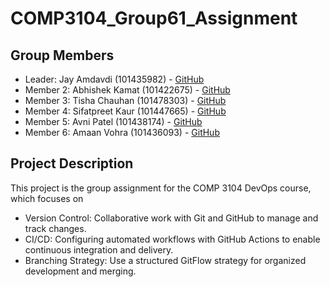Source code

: # COMP3104_Group61_Assignment

## Group Members
- Leader: Jay Amdavdi (101435982) - [GitHub](https://github.com/jayamdavadi)  
- Member 2: Abhishek Kamat (101422675) - [GitHub](https://github.com/abhishek-kam)  
- Member 3: Tisha Chauhan (101478303) - [GitHub](https://github.com/thisistisha)  
- Member 4: Sifatpreet Kaur (101447665) - [GitHub](https://github.com/sifat1308)  
- Member 5: Avni Patel (101438174) - [GitHub](https://github.com/avni2107)  
- Member 6: Amaan Vohra (101436093) - [GitHub](https://github.com/Amaan7985)

## Project Description
This project is the group assignment for the COMP 3104 DevOps course, which focuses on
- Version Control: Collaborative work with Git and GitHub to manage and track changes.
- CI/CD: Configuring automated workflows with GitHub Actions to enable continuous integration and delivery.
- Branching Strategy: Use a structured GitFlow strategy for organized development and merging.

....

TASK OBJECTIVE -
If the word "https" is on a line above, return that line.

OUTPUT FOR THIS EXERCISE -
- Leader: Jay Amdavdi (101435982) - [GitHub](https://github.com/jayamdavadi)  
- Member 2: Abhishek Kamat (101422675) - [GitHub](https://github.com/abhishek-kam)  
- Member 3: Tisha Chauhan (101478303) - [GitHub](https://github.com/thisistisha)  
- Member 4: Sifatpreet Kaur (101447665) - [GitHub](https://github.com/sifat1308)  
- Member 5: Avni Patel (101438174) - [GitHub](https://github.com/avni2107)  
- Member 6: Amaan Vohra (101436093) - [GitHub](https://github.com/Amaan7985)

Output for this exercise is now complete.